When is the Spend Down preneed?

A “Spend Down” is the transaction where a person seeking public assistance transfers money or insurance to a funeral home to avoid having the “asset” count as a resource. It is a commonly held perception that the Spend Down accounts for many preneed contract purchases. But should all Spend Downs trigger the state preneed law intended to protect the consumer? That question has been the source of disagreement and confusion for Missouri funeral directors since last July when the State Board first began to implement SB1.

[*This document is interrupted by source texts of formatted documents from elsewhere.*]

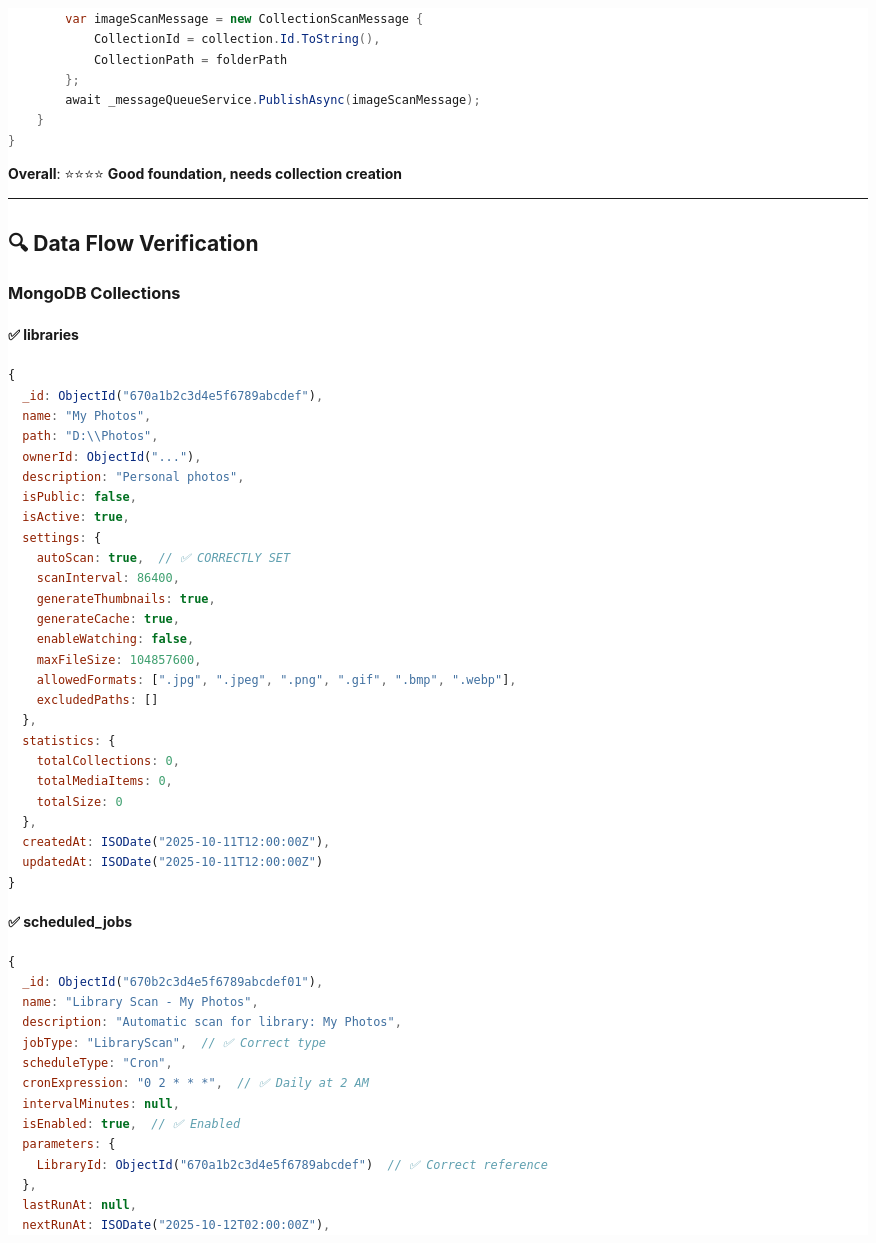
 ```csharp
        var imageScanMessage = new CollectionScanMessage {
            CollectionId = collection.Id.ToString(),
            CollectionPath = folderPath
        };
        await _messageQueueService.PublishAsync(imageScanMessage);
    }
}
```

**Overall**: ⭐⭐⭐⭐ **Good foundation, needs collection creation**

---

## 🔍 **Data Flow Verification**

### **MongoDB Collections**

#### **✅ libraries**
```javascript
{
  _id: ObjectId("670a1b2c3d4e5f6789abcdef"),
  name: "My Photos",
  path: "D:\\Photos",
  ownerId: ObjectId("..."),
  description: "Personal photos",
  isPublic: false,
  isActive: true,
  settings: {
    autoScan: true,  // ✅ CORRECTLY SET
    scanInterval: 86400,
    generateThumbnails: true,
    generateCache: true,
    enableWatching: false,
    maxFileSize: 104857600,
    allowedFormats: [".jpg", ".jpeg", ".png", ".gif", ".bmp", ".webp"],
    excludedPaths: []
  },
  statistics: {
    totalCollections: 0,
    totalMediaItems: 0,
    totalSize: 0
  },
  createdAt: ISODate("2025-10-11T12:00:00Z"),
  updatedAt: ISODate("2025-10-11T12:00:00Z")
}
```

#### **✅ scheduled_jobs**
```javascript
{
  _id: ObjectId("670b2c3d4e5f6789abcdef01"),
  name: "Library Scan - My Photos",
  description: "Automatic scan for library: My Photos",
  jobType: "LibraryScan",  // ✅ Correct type
  scheduleType: "Cron",
  cronExpression: "0 2 * * *",  // ✅ Daily at 2 AM
  intervalMinutes: null,
  isEnabled: true,  // ✅ Enabled
  parameters: {
    LibraryId: ObjectId("670a1b2c3d4e5f6789abcdef")  // ✅ Correct reference
  },
  lastRunAt: null,
  nextRunAt: ISODate("2025-10-12T02:00:00Z"),
```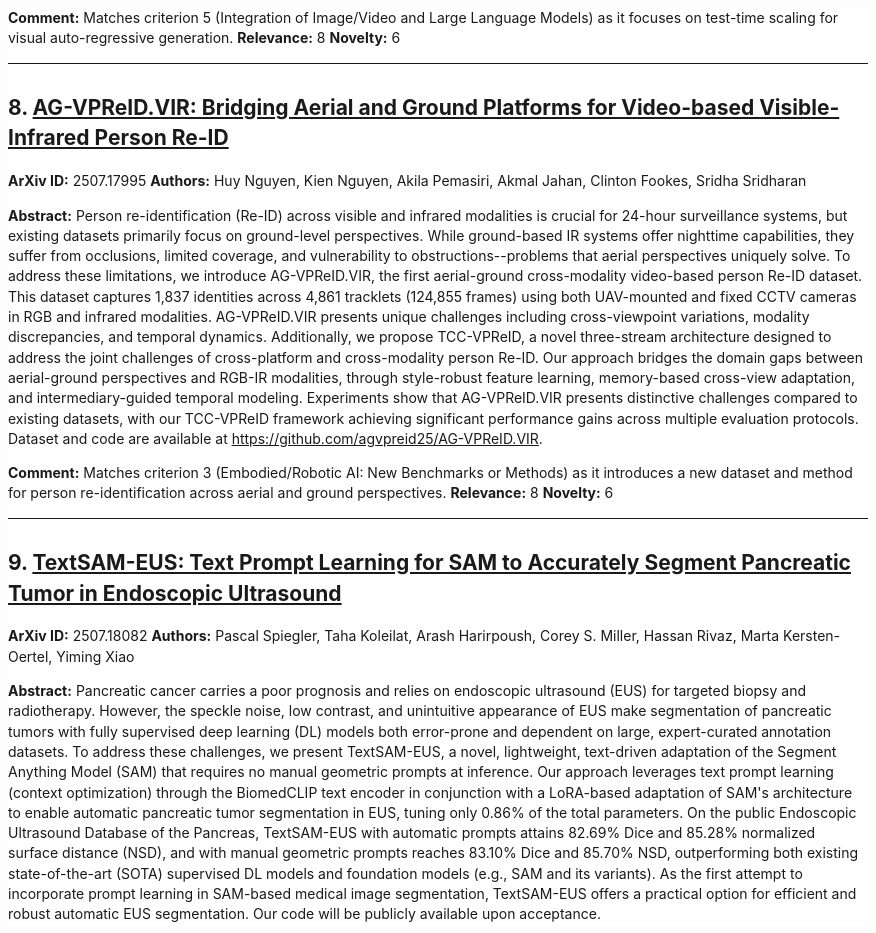 **Comment:** Matches criterion 5 (Integration of Image/Video and Large Language Models) as it focuses on test-time scaling for visual auto-regressive generation.
**Relevance:** 8
**Novelty:** 6

---

## 8. [AG-VPReID.VIR: Bridging Aerial and Ground Platforms for Video-based Visible-Infrared Person Re-ID](https://arxiv.org/abs/2507.17995) <a id="link8"></a>
**ArXiv ID:** 2507.17995
**Authors:** Huy Nguyen, Kien Nguyen, Akila Pemasiri, Akmal Jahan, Clinton Fookes, Sridha Sridharan

**Abstract:**  Person re-identification (Re-ID) across visible and infrared modalities is crucial for 24-hour surveillance systems, but existing datasets primarily focus on ground-level perspectives. While ground-based IR systems offer nighttime capabilities, they suffer from occlusions, limited coverage, and vulnerability to obstructions--problems that aerial perspectives uniquely solve. To address these limitations, we introduce AG-VPReID.VIR, the first aerial-ground cross-modality video-based person Re-ID dataset. This dataset captures 1,837 identities across 4,861 tracklets (124,855 frames) using both UAV-mounted and fixed CCTV cameras in RGB and infrared modalities. AG-VPReID.VIR presents unique challenges including cross-viewpoint variations, modality discrepancies, and temporal dynamics. Additionally, we propose TCC-VPReID, a novel three-stream architecture designed to address the joint challenges of cross-platform and cross-modality person Re-ID. Our approach bridges the domain gaps between aerial-ground perspectives and RGB-IR modalities, through style-robust feature learning, memory-based cross-view adaptation, and intermediary-guided temporal modeling. Experiments show that AG-VPReID.VIR presents distinctive challenges compared to existing datasets, with our TCC-VPReID framework achieving significant performance gains across multiple evaluation protocols. Dataset and code are available at https://github.com/agvpreid25/AG-VPReID.VIR.

**Comment:** Matches criterion 3 (Embodied/Robotic AI: New Benchmarks or Methods) as it introduces a new dataset and method for person re-identification across aerial and ground perspectives.
**Relevance:** 8
**Novelty:** 6

---

## 9. [TextSAM-EUS: Text Prompt Learning for SAM to Accurately Segment Pancreatic Tumor in Endoscopic Ultrasound](https://arxiv.org/abs/2507.18082) <a id="link9"></a>
**ArXiv ID:** 2507.18082
**Authors:** Pascal Spiegler, Taha Koleilat, Arash Harirpoush, Corey S. Miller, Hassan Rivaz, Marta Kersten-Oertel, Yiming Xiao

**Abstract:**  Pancreatic cancer carries a poor prognosis and relies on endoscopic ultrasound (EUS) for targeted biopsy and radiotherapy. However, the speckle noise, low contrast, and unintuitive appearance of EUS make segmentation of pancreatic tumors with fully supervised deep learning (DL) models both error-prone and dependent on large, expert-curated annotation datasets. To address these challenges, we present TextSAM-EUS, a novel, lightweight, text-driven adaptation of the Segment Anything Model (SAM) that requires no manual geometric prompts at inference. Our approach leverages text prompt learning (context optimization) through the BiomedCLIP text encoder in conjunction with a LoRA-based adaptation of SAM's architecture to enable automatic pancreatic tumor segmentation in EUS, tuning only 0.86% of the total parameters. On the public Endoscopic Ultrasound Database of the Pancreas, TextSAM-EUS with automatic prompts attains 82.69% Dice and 85.28% normalized surface distance (NSD), and with manual geometric prompts reaches 83.10% Dice and 85.70% NSD, outperforming both existing state-of-the-art (SOTA) supervised DL models and foundation models (e.g., SAM and its variants). As the first attempt to incorporate prompt learning in SAM-based medical image segmentation, TextSAM-EUS offers a practical option for efficient and robust automatic EUS segmentation. Our code will be publicly available upon acceptance.
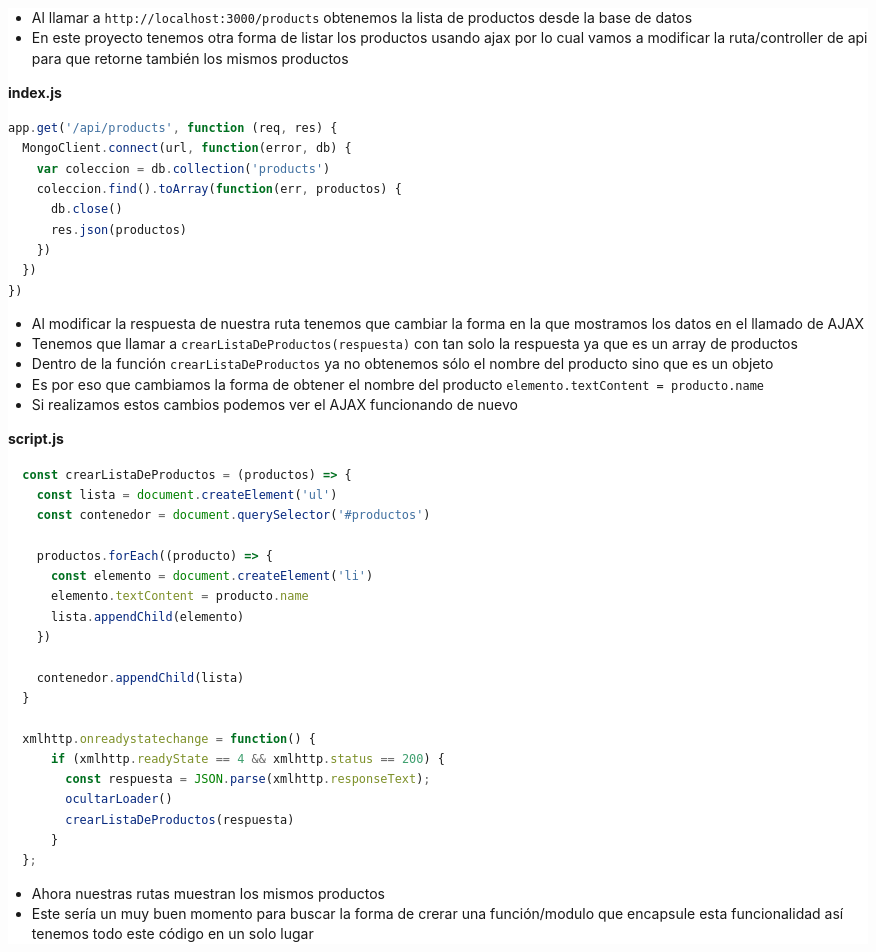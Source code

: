 * Al llamar a `http://localhost:3000/products` obtenemos la lista de productos desde la base de datos
* En este proyecto tenemos otra forma de listar los productos usando ajax por lo cual vamos a modificar la ruta/controller de api para que retorne también los mismos productos

**index.js**
```js
app.get('/api/products', function (req, res) {
  MongoClient.connect(url, function(error, db) {
    var coleccion = db.collection('products')
    coleccion.find().toArray(function(err, productos) {
      db.close()
      res.json(productos)
    })
  })
})
```

* Al modificar la respuesta de nuestra ruta tenemos que cambiar la forma en la que mostramos los datos en el llamado de AJAX
* Tenemos que llamar a `crearListaDeProductos(respuesta)` con tan solo la respuesta ya que es un array de productos
* Dentro de la función `crearListaDeProductos` ya no obtenemos sólo el nombre del producto sino que es un objeto
* Es por eso que cambiamos la forma de obtener el nombre del producto `elemento.textContent = producto.name`
* Si realizamos estos cambios podemos ver el AJAX funcionando de nuevo

**script.js**
```js
  const crearListaDeProductos = (productos) => {
    const lista = document.createElement('ul')
    const contenedor = document.querySelector('#productos')
    
    productos.forEach((producto) => {
      const elemento = document.createElement('li')
      elemento.textContent = producto.name
      lista.appendChild(elemento)
    })
 
    contenedor.appendChild(lista)
  }

  xmlhttp.onreadystatechange = function() {
      if (xmlhttp.readyState == 4 && xmlhttp.status == 200) {
        const respuesta = JSON.parse(xmlhttp.responseText);
        ocultarLoader()
        crearListaDeProductos(respuesta)
      }
  };
```

* Ahora nuestras rutas muestran los mismos productos
* Este sería un muy buen momento para buscar la forma de crerar una función/modulo que encapsule esta funcionalidad así tenemos todo este código en un solo lugar
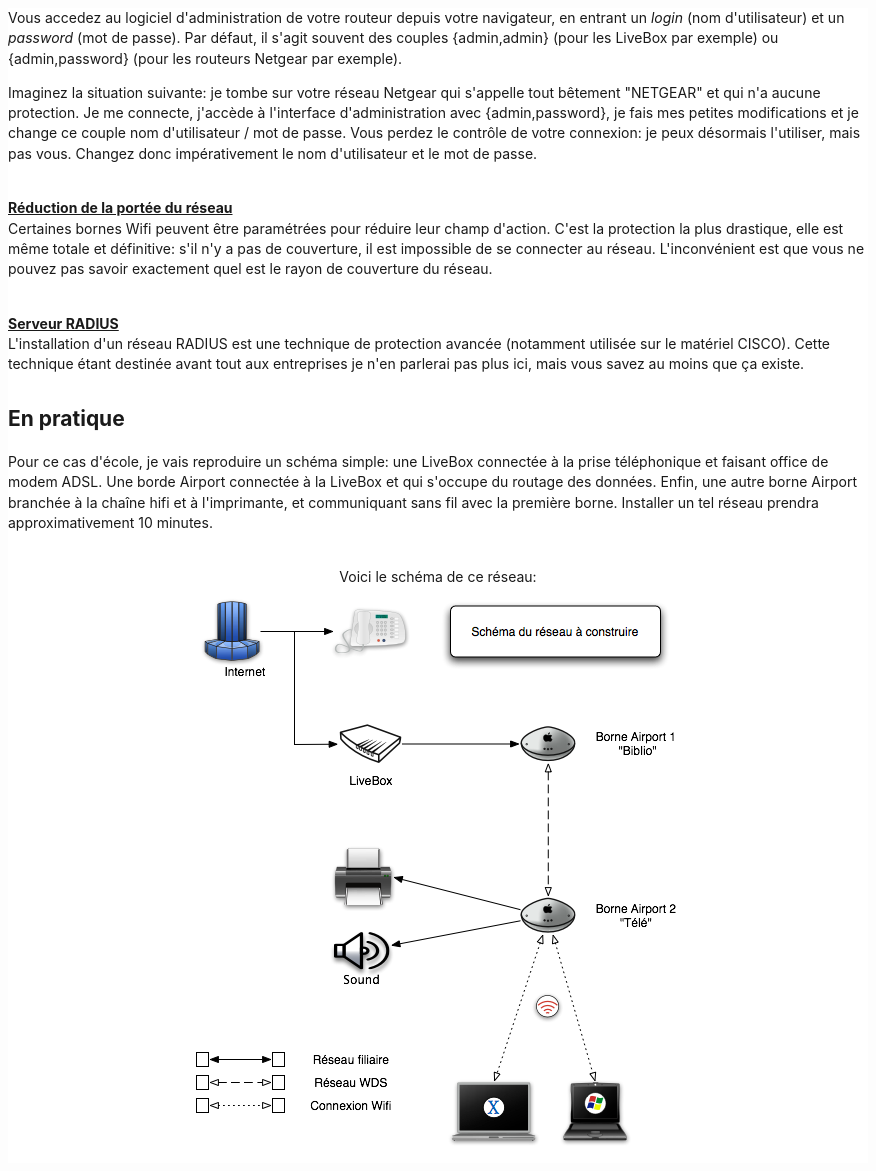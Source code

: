 Vous accedez au logiciel d'administration de votre routeur depuis votre navigateur, en entrant un <em>login</em> (nom d'utilisateur) et un <em>password</em> (mot de passe). Par défaut, il s'agit souvent des couples {admin,admin} (pour les LiveBox par exemple) ou {admin,password} (pour les routeurs Netgear par exemple).</p>
<p>
Imaginez la situation suivante: je tombe sur votre réseau Netgear qui s'appelle tout bêtement "NETGEAR" et qui n'a aucune protection. Je me connecte, j'accède à l'interface d'administration avec {admin,password}, je fais mes petites modifications et je change ce couple nom d'utilisateur / mot de passe. Vous perdez le contrôle de votre connexion: je peux désormais l'utiliser, mais pas vous. Changez donc impérativement le nom d'utilisateur et le mot de passe.</p>
<p>
<a name="1F"></a><br />
<u><strong>Réduction de la portée du réseau</strong></u><br />
Certaines bornes Wifi peuvent être paramétrées pour réduire leur champ d'action. C'est la protection la plus drastique, elle est même totale et définitive: s'il n'y a pas de couverture, il est impossible de se connecter au réseau. L'inconvénient est que vous ne pouvez pas savoir exactement quel est le rayon de couverture du réseau.</p>
<p>
<a name="1G"></a><br />
<u><strong>Serveur RADIUS</strong></u><br />
L'installation d'un réseau RADIUS est une technique de protection avancée (notamment utilisée sur le matériel CISCO). Cette technique étant destinée avant tout aux entreprises je n'en parlerai pas plus ici, mais vous savez au moins que ça existe.</p>
<h2>En pratique</h2>
<p><a name="2"></a></p>
<p>
Pour ce cas d'école, je vais reproduire un schéma simple: une LiveBox connectée à la prise téléphonique et faisant office de modem ADSL. Une borde Airport connectée à la LiveBox et qui s'occupe du routage des données. Enfin, une autre borne Airport branchée à la chaîne hifi et à l'imprimante, et communiquant sans fil avec la première borne. Installer un tel réseau prendra approximativement 10 minutes.</p>
<p>
<center><br />
Voici le schéma de ce réseau: <br />
<img alt="Réseau Wifi sécurisé" src="/public/posts/2005-10-11-wifi/wifi_schema.png" /><br />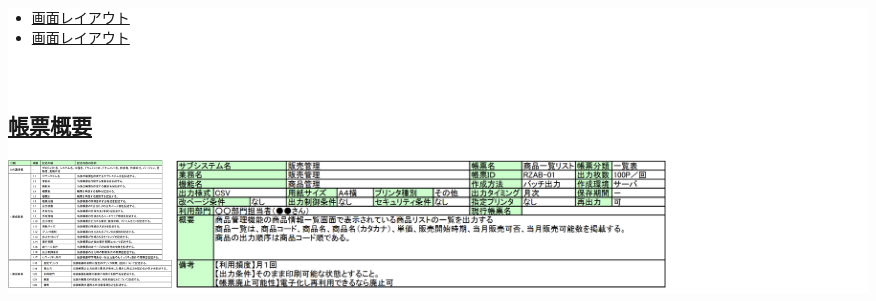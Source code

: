 - [画面レイアウト](https://www.ipa.go.jp/files/000079352.pdf#page=439)
- [画面レイアウト](https://www.ipa.go.jp/files/000004521.pdf#page=25)

<br>

## [帳票概要](https://www.ipa.go.jp/files/000004505.pdf#page=23)
<a id="markdown-%E5%B8%B3%E7%A5%A8%E6%A6%82%E8%A6%81" name="%E5%B8%B3%E7%A5%A8%E6%A6%82%E8%A6%81"></a>

<a href="img/000004505_24.png"><img src="img/000004505_24.png" height="128"></a>
<a href="img/000004505_26.png"><img src="img/000004505_26.png" height="128"></a>

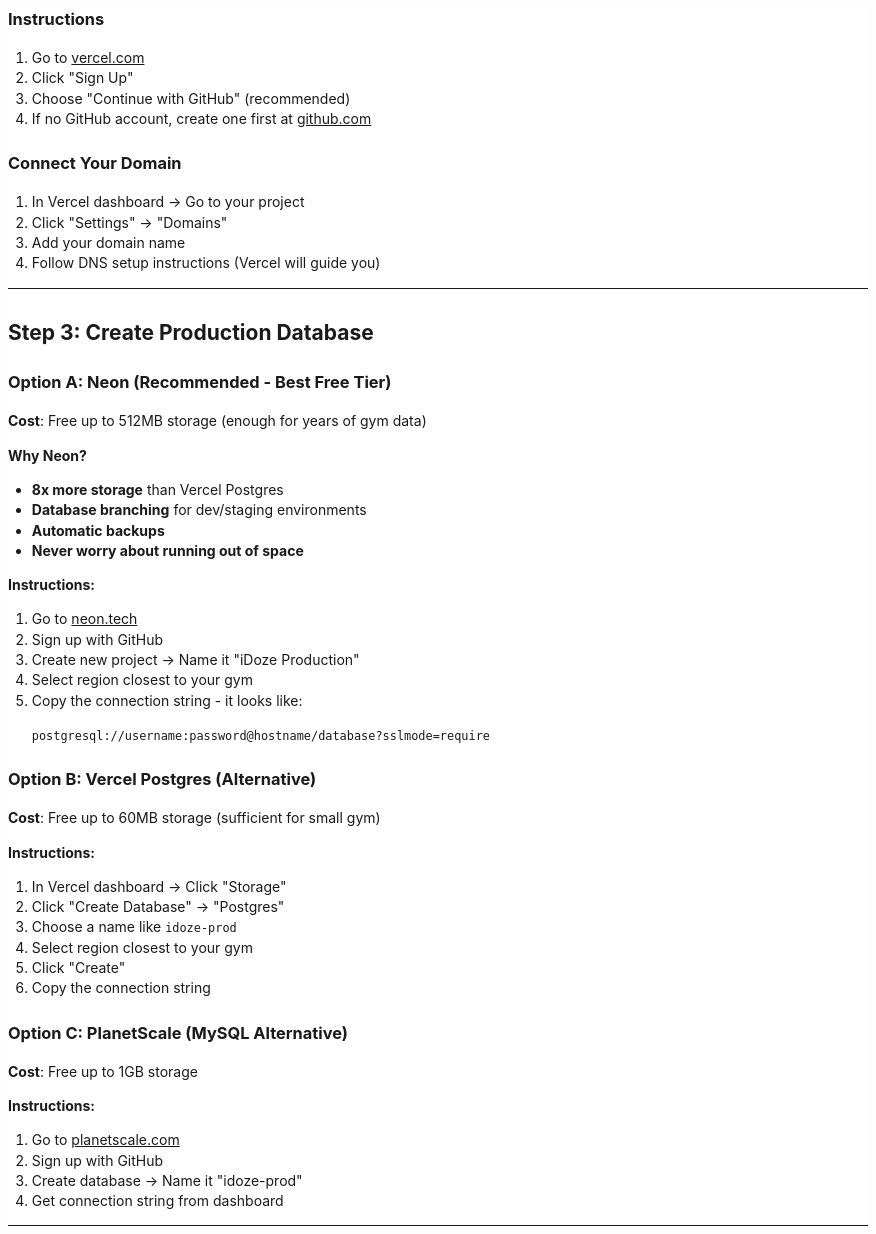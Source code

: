 ### Instructions
1. Go to [vercel.com](https://vercel.com)
2. Click "Sign Up"
3. Choose "Continue with GitHub" (recommended)
4. If no GitHub account, create one first at [github.com](https://github.com)

### Connect Your Domain
1. In Vercel dashboard → Go to your project
2. Click "Settings" → "Domains"
3. Add your domain name
4. Follow DNS setup instructions (Vercel will guide you)

---

## Step 3: Create Production Database

### Option A: Neon (Recommended - Best Free Tier)

**Cost**: Free up to 512MB storage (enough for years of gym data)

**Why Neon?**
- **8x more storage** than Vercel Postgres
- **Database branching** for dev/staging environments
- **Automatic backups**
- **Never worry about running out of space**

**Instructions:**
1. Go to [neon.tech](https://neon.tech)
2. Sign up with GitHub
3. Create new project → Name it "iDoze Production"
4. Select region closest to your gym
5. Copy the connection string - it looks like:
   ```
   postgresql://username:password@hostname/database?sslmode=require
   ```

### Option B: Vercel Postgres (Alternative)

**Cost**: Free up to 60MB storage (sufficient for small gym)

**Instructions:**
1. In Vercel dashboard → Click "Storage"
2. Click "Create Database" → "Postgres"
3. Choose a name like `idoze-prod`
4. Select region closest to your gym
5. Click "Create"
6. Copy the connection string

### Option C: PlanetScale (MySQL Alternative)

**Cost**: Free up to 1GB storage

**Instructions:**
1. Go to [planetscale.com](https://planetscale.com)
2. Sign up with GitHub
3. Create database → Name it "idoze-prod"
4. Get connection string from dashboard

---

The Missouri controversy swirls around the Spend Down that involves an existing insurance policy. It is a fairly common occurrence for a family to approach the funeral director with a small life policy ($10,000 or less) with a request that the policy be held until welfare applicant’s death (when it is to be applied to funeral expenses). Missouri’s public assistance policies are interpreted at the county level, and the result has been widely diverging requirements. Some Missouri counties require the funeral director to provide a contract to the family to evidence the assignment was not made as a gift. The contract requirement also serves to protect the funeral director by setting out the terms and conditions underlying the assignment. For example, the funeral director may not necessarily promise the insurance policy is being accepted as the sole consideration for the future costs. If the policy proves worthless, the family will still be obligated to pay for the funeral.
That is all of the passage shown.